* [Work order]:
Return only the lines from the start of the records through the line that contains "can occur if the", inclusive; leave out all pictures.
(Input data begins)
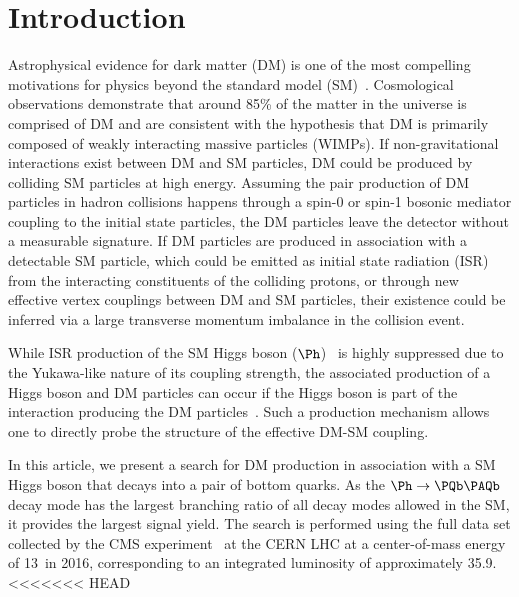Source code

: \section{Introduction} \label{intro}

Astrophysical evidence for dark matter (DM) is one of the most compelling motivations for
physics beyond the standard model
(SM)~\cite{dm1,dm2,dm3}. Cosmological observations demonstrate that
around 85\% of the matter in the universe is comprised of DM
\cite{planck} and are consistent with the hypothesis that DM is primarily composed of
weakly interacting massive particles (WIMPs). If non-gravitational
interactions exist between DM and SM particles, DM could be produced
by colliding SM particles at high energy. Assuming the pair
production of DM particles in hadron collisions happens through a
spin-0 or spin-1 bosonic mediator coupling to the initial state particles, the DM particles leave the
detector without a measurable signature. If DM particles are produced in association with a detectable SM particle, which could be emitted
as initial state radiation (ISR) from the interacting constituents of the colliding protons, or through
new effective vertex couplings between DM and SM particles, their
existence could be inferred via a large transverse momentum imbalance in the collision event. 


While ISR production of the SM Higgs boson ($\Ph$)~\cite{HiggsObs_ATLAS, HiggsObs_CMS, HiggsObs_CMS_Long} is highly suppressed due to the Yukawa-like nature of its coupling strength, 
the associated production of a Higgs boson and DM particles
can occur if the
Higgs boson is part of the interaction producing the DM particles~\cite{monoHiggs3,2HDM,PhysRevD.89.075017}.
Such a production mechanism allows one to directly probe the structure of the effective DM-SM coupling.

In this article, we  present a search for DM production in association
with a SM Higgs boson that decays into a pair of bottom quarks. As the 
$\Ph\rightarrow \bb$ decay mode has the largest branching ratio of all decay modes allowed in the SM, it provides the largest signal yield. The search is performed using the full data set collected by the CMS experiment~\cite{CMSdetector} at the CERN LHC at a center-of-mass energy of 13\TeV~in 2016, corresponding to an integrated luminosity of approximately 35.9\fbinv. 
<<<<<<< HEAD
(Input data ends)
* [Written answer]:
Source code

: \section{Introduction} \label{intro}

Astrophysical evidence for dark matter (DM) is one of the most compelling motivations for
physics beyond the standard model
(SM)~\cite{dm1,dm2,dm3}. Cosmological observations demonstrate that
around 85\% of the matter in the universe is comprised of DM
\cite{planck} and are consistent with the hypothesis that DM is primarily composed of
weakly interacting massive particles (WIMPs). If non-gravitational
interactions exist between DM and SM particles, DM could be produced
by colliding SM particles at high energy. Assuming the pair
production of DM particles in hadron collisions happens through a
spin-0 or spin-1 bosonic mediator coupling to the initial state particles, the DM particles leave the
detector without a measurable signature. If DM particles are produced in association with a detectable SM particle, which could be emitted
as initial state radiation (ISR) from the interacting constituents of the colliding protons, or through
new effective vertex couplings between DM and SM particles, their
existence could be inferred via a large transverse momentum imbalance in the collision event. 


While ISR production of the SM Higgs boson ($\Ph$)~\cite{HiggsObs_ATLAS, HiggsObs_CMS, HiggsObs_CMS_Long} is highly suppressed due to the Yukawa-like nature of its coupling strength, 
the associated production of a Higgs boson and DM particles
can occur if the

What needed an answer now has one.